== Exercise objective ==
Check each line of the listing below for the string "specialized", then give only the number of lines where it occurs.

== Material supplied ==
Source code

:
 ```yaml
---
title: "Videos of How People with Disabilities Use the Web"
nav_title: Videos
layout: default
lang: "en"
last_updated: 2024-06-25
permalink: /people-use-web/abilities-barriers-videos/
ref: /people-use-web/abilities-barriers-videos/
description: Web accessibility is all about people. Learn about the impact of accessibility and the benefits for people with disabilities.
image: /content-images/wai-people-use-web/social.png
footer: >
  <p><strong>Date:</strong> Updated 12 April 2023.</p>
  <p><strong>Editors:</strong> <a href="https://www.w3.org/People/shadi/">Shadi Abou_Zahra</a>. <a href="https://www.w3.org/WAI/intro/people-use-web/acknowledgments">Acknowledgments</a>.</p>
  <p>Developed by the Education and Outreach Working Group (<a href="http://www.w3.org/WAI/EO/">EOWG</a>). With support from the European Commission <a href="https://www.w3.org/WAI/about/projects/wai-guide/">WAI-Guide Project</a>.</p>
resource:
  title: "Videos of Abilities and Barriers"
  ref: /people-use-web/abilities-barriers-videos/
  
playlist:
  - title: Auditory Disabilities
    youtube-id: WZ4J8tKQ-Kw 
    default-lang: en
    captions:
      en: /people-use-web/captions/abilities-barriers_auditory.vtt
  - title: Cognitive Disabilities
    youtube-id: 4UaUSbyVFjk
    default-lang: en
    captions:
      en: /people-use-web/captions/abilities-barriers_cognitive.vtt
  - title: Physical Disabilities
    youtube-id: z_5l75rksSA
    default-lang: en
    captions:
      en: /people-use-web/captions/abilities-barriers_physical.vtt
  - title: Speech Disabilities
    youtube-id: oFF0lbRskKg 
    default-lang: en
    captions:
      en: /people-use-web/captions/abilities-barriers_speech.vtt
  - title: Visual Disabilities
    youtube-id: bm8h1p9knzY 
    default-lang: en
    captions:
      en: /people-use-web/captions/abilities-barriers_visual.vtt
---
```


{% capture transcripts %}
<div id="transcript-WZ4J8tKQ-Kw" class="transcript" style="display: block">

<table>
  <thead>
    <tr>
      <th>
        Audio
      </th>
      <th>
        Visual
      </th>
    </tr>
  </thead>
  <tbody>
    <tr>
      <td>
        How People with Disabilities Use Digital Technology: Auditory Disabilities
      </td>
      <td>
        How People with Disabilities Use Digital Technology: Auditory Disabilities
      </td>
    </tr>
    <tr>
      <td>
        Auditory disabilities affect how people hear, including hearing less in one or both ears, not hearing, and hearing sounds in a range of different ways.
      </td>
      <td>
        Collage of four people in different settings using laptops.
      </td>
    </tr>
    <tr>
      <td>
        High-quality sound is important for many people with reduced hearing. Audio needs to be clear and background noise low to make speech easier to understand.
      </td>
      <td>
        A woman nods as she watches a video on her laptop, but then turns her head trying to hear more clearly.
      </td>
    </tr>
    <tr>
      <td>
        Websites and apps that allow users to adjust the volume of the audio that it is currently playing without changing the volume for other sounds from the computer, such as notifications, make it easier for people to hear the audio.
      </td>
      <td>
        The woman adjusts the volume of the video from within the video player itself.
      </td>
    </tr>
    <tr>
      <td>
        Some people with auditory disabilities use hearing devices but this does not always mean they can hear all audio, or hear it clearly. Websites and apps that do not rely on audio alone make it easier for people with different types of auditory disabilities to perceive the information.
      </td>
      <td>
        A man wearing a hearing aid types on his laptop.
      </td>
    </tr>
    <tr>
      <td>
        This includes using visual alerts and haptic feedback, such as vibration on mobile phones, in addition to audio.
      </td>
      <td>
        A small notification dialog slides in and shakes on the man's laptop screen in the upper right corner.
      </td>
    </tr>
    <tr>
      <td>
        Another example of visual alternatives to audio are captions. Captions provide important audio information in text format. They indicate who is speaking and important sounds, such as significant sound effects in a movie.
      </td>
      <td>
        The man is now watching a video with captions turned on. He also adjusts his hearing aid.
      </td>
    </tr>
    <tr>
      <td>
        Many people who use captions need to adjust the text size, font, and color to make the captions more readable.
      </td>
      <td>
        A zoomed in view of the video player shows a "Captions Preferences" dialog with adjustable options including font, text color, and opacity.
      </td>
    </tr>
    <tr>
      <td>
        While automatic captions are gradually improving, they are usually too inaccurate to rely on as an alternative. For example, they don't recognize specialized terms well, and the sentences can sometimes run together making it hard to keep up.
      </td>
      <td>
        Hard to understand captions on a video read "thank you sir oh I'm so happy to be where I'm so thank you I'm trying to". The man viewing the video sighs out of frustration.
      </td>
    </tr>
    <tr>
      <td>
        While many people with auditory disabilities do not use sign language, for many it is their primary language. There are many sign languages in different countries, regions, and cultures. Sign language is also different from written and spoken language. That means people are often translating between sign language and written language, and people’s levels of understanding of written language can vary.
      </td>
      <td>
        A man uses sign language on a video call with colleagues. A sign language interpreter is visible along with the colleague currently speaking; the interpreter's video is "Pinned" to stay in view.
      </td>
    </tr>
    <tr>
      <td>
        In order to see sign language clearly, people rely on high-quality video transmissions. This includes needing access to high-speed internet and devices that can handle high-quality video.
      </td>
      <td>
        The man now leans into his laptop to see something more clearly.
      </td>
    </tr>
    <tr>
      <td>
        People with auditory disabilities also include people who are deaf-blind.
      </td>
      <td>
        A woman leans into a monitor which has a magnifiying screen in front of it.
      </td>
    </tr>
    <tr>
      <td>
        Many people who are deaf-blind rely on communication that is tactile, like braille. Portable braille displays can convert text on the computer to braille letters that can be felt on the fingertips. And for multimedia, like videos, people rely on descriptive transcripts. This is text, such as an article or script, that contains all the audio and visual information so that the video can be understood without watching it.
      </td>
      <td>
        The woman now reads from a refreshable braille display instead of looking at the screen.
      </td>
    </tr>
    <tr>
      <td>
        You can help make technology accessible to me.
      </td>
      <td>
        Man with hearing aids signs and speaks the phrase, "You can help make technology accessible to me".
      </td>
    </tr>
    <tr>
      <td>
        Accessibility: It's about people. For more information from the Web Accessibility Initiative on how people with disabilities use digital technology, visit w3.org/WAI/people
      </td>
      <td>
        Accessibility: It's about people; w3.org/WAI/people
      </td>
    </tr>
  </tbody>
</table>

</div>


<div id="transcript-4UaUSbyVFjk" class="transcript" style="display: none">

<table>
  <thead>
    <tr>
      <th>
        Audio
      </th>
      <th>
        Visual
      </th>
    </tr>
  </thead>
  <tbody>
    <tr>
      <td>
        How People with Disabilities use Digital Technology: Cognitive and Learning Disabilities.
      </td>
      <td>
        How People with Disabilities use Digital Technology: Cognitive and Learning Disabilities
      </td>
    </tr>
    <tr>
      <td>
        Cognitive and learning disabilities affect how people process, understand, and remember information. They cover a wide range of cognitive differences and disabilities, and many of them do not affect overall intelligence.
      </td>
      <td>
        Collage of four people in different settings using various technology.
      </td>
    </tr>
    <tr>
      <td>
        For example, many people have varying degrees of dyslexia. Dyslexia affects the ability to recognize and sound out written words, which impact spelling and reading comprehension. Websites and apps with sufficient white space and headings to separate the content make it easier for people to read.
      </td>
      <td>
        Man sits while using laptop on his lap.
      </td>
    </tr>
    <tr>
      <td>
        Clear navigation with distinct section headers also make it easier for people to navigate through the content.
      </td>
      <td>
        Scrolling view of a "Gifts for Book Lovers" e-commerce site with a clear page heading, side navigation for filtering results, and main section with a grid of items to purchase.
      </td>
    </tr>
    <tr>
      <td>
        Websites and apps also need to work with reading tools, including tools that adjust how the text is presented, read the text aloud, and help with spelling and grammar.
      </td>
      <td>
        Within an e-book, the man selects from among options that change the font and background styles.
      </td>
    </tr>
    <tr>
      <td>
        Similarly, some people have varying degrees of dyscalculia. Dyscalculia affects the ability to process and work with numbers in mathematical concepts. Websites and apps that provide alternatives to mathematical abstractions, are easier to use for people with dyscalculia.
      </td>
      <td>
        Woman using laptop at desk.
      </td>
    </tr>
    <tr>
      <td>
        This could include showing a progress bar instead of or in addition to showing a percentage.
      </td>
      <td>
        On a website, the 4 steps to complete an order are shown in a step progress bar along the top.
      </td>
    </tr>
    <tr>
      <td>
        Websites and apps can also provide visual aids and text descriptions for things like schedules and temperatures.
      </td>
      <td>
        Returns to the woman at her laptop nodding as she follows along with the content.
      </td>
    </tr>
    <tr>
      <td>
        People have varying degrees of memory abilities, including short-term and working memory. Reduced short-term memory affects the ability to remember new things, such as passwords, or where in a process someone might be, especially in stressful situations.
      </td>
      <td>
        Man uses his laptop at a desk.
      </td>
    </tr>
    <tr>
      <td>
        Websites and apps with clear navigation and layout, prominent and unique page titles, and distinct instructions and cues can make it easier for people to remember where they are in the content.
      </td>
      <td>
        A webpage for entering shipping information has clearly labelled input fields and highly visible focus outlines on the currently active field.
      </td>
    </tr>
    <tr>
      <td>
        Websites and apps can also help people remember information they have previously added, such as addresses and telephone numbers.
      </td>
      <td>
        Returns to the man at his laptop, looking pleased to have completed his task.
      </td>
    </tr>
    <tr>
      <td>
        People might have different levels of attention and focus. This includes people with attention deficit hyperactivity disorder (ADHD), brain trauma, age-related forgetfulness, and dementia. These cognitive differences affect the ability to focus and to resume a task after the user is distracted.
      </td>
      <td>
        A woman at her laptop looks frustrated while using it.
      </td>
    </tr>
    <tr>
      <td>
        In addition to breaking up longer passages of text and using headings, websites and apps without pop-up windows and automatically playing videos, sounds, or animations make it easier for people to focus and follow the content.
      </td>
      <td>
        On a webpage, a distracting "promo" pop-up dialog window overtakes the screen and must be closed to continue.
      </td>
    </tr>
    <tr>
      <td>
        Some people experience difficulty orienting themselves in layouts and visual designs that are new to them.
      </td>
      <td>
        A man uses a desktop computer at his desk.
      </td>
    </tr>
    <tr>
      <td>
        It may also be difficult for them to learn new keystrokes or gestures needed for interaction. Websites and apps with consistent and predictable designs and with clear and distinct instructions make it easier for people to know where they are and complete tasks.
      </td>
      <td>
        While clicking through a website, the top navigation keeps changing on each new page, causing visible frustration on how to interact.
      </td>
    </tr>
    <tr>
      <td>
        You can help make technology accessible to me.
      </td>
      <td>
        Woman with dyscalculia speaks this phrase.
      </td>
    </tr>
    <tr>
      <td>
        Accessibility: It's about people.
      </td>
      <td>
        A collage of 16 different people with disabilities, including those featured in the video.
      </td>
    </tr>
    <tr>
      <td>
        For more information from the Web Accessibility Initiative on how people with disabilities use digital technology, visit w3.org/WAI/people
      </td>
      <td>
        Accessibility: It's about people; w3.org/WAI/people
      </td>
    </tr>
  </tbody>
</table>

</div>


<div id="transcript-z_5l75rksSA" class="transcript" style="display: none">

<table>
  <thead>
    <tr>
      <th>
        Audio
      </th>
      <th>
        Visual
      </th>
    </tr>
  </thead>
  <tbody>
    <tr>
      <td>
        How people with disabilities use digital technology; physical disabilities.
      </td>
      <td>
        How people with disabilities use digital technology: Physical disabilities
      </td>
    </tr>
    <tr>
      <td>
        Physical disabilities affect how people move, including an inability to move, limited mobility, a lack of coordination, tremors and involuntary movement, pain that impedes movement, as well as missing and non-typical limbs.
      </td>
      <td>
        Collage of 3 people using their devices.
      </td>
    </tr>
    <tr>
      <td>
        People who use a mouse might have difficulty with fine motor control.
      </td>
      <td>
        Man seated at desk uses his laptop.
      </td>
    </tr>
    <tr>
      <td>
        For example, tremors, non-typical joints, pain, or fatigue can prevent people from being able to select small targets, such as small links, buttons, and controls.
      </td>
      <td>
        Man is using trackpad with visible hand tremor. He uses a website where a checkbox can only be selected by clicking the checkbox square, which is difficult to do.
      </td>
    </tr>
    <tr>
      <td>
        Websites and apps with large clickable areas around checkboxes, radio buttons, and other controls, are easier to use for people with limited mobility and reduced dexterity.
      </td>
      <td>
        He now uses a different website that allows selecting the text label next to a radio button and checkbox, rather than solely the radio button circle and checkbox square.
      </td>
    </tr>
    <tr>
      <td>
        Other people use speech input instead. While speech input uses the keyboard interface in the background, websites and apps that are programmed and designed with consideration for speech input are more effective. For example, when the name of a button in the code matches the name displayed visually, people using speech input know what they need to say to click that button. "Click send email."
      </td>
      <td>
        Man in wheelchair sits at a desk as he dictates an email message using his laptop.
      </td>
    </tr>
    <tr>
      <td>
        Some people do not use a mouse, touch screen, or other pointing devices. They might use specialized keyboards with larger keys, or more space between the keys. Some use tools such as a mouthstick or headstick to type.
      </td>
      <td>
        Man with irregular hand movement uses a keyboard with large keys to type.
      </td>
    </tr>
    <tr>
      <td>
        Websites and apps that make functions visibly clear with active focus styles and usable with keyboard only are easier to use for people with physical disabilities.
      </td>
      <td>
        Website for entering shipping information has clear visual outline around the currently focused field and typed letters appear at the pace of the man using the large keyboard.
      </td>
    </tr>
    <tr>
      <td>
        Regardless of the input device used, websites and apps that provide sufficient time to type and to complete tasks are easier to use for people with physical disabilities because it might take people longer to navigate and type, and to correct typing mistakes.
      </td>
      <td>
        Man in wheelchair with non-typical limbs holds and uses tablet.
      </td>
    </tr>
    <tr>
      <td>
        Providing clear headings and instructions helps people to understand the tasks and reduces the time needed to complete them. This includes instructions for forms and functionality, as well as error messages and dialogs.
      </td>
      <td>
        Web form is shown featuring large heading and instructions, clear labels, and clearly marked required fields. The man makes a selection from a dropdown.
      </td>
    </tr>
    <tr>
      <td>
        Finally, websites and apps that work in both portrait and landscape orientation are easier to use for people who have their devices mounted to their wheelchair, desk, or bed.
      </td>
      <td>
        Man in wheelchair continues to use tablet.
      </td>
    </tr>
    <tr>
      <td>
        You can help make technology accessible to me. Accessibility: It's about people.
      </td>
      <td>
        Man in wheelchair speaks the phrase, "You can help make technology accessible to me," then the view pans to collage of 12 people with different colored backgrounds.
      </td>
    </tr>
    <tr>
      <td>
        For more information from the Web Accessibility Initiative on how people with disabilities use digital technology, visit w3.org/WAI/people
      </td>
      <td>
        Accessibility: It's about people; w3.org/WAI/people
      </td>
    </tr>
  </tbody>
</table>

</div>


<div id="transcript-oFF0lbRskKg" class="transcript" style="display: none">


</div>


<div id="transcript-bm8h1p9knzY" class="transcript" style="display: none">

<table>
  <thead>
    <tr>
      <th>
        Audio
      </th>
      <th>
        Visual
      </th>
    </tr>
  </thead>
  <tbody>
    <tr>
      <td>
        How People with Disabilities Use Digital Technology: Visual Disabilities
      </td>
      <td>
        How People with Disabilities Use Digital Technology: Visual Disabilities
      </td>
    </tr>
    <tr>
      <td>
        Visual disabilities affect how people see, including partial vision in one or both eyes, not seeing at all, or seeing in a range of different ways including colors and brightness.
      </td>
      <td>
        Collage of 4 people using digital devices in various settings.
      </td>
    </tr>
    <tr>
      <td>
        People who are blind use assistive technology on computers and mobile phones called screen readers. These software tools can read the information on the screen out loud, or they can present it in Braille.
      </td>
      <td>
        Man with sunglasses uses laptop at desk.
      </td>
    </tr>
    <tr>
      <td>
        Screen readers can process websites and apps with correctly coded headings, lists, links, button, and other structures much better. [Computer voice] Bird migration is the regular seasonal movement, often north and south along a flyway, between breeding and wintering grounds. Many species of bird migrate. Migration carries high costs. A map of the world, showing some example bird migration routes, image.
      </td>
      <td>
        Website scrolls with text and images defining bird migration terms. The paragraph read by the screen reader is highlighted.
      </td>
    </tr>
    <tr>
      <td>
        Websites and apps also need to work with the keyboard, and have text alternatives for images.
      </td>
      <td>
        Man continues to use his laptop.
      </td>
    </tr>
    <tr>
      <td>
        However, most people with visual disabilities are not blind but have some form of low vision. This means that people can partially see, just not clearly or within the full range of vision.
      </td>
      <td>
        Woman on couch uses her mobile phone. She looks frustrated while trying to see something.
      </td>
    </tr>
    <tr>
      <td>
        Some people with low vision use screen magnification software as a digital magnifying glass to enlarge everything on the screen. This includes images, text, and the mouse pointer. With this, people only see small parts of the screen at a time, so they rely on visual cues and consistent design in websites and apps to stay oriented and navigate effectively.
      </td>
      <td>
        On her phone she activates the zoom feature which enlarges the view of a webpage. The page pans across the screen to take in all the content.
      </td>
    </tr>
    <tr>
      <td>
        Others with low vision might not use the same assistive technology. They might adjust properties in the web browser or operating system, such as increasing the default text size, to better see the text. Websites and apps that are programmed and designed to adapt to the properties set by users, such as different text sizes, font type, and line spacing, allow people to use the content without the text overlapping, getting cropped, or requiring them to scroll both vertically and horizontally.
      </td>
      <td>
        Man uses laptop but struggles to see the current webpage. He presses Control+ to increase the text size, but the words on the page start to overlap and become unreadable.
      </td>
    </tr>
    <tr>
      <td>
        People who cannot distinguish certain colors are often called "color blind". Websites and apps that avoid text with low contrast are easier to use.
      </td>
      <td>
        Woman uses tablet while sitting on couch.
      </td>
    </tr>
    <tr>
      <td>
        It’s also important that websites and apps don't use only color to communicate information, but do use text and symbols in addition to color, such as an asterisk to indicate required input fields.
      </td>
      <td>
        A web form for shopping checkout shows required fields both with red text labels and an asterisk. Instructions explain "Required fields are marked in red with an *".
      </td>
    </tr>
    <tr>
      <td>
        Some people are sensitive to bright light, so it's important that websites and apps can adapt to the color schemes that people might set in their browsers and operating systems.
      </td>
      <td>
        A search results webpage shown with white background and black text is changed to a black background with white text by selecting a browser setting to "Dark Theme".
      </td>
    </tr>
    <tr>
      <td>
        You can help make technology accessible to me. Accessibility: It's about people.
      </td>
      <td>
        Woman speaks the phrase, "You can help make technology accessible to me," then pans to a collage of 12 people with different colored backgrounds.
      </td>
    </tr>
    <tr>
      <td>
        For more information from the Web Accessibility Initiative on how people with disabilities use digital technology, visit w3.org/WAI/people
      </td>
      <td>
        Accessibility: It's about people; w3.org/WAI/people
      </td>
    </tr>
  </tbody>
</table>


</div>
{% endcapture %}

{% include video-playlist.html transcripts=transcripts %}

== Written reply ==
2